3. Par ailleurs, aucune solidarité des époux pour dépense ménagère ne pourra être retenue, l'emprunt de 49'704 euros ne pouvant être qualifié de dépense modeste. Cette dépense n'était du reste pas nécessaire puisqu'elle-même avait son propre véhicule avant de bénéficier d'un véhicule professionnel, de sorte qu'elle a revendu son propre véhicule. M. [B] s'est donc fait plaisir en acquérant ce véhicule,

4. La banque est fautive pour n'avoir pas vérifié son véritable consentement à cette opération, n'étant pas présente pour signer les documents afférents au crédit accessoire. Elle a très tôt signalé la difficulté à la banque qui n'en a rien fait.
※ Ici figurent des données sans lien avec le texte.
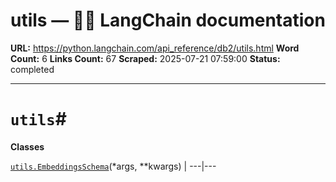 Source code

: # utils — 🦜🔗 LangChain  documentation

**URL:** https://python.langchain.com/api_reference/db2/utils.html
**Word Count:** 6
**Links Count:** 67
**Scraped:** 2025-07-21 07:59:00
**Status:** completed

---

# `utils`\#

**Classes**

[`utils.EmbeddingsSchema`](https://python.langchain.com/api_reference/db2/utils/langchain_db2.utils.EmbeddingsSchema.html#langchain_db2.utils.EmbeddingsSchema "langchain_db2.utils.EmbeddingsSchema")\(\*args, \*\*kwargs\) |    ---|---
La fiche de dialogue ne reprend même pas le prêt immobilier contracté le 10 août 2016 avec des mensualités de 1'341,89 euros, sans omettre un prêt CIC avec une échéance mensuelle de 120,20 euros, un prêt BNP Paribas (pour travaux) de 186,67 euros de mensualité et le prêt Volkswagen qu'elle a souscrit avec des mensualités de 336,27 euros. Lors de l'octroi du prêt litigieux, son mari était encore en période d'essai. L'endettement du couple avant prêt litigieux était alors de 56 %. Il atteignait 80 % avec la mensualité du prêt contesté. Le risque d'endettement excessif est clairement démontré, de même que le manquement du prêteur à son devoir de mise en garde,

5. Elle est toujours fichée à la Banque de France. Elle ne peut contracter aucun crédit. Son préjudice est en cela important et justifie une indemnité de 5'000 euros.

* * * *

Par des écritures signifiées le 9 septembre 2022, M. [B] conclut à la confirmation du jugement entrepris en ce qu'il a relevé la forclusion de l'action en paiement de la banque, le premier incident de paiement non régularisé étant daté du 5 janvier 2018 de sorte que la forclusion était acquise au jour de l'assignation, le 16 juillet 2020. Il conclut encore au débouté de la société Volkswagen Bank GMBH de toute demande. A titre infiniment subsidiaire, il sollicite la condamnation de Mme [D] à le relever indemne de toute condamnation à son encontre. En tout état de cause, il demande à la juridiction du second degré de condamner la banque poursuivante à lui verser la somme de 2'500 euros sur le fondement de l'article 700 du code de procédure civile, outre les entiers dépens.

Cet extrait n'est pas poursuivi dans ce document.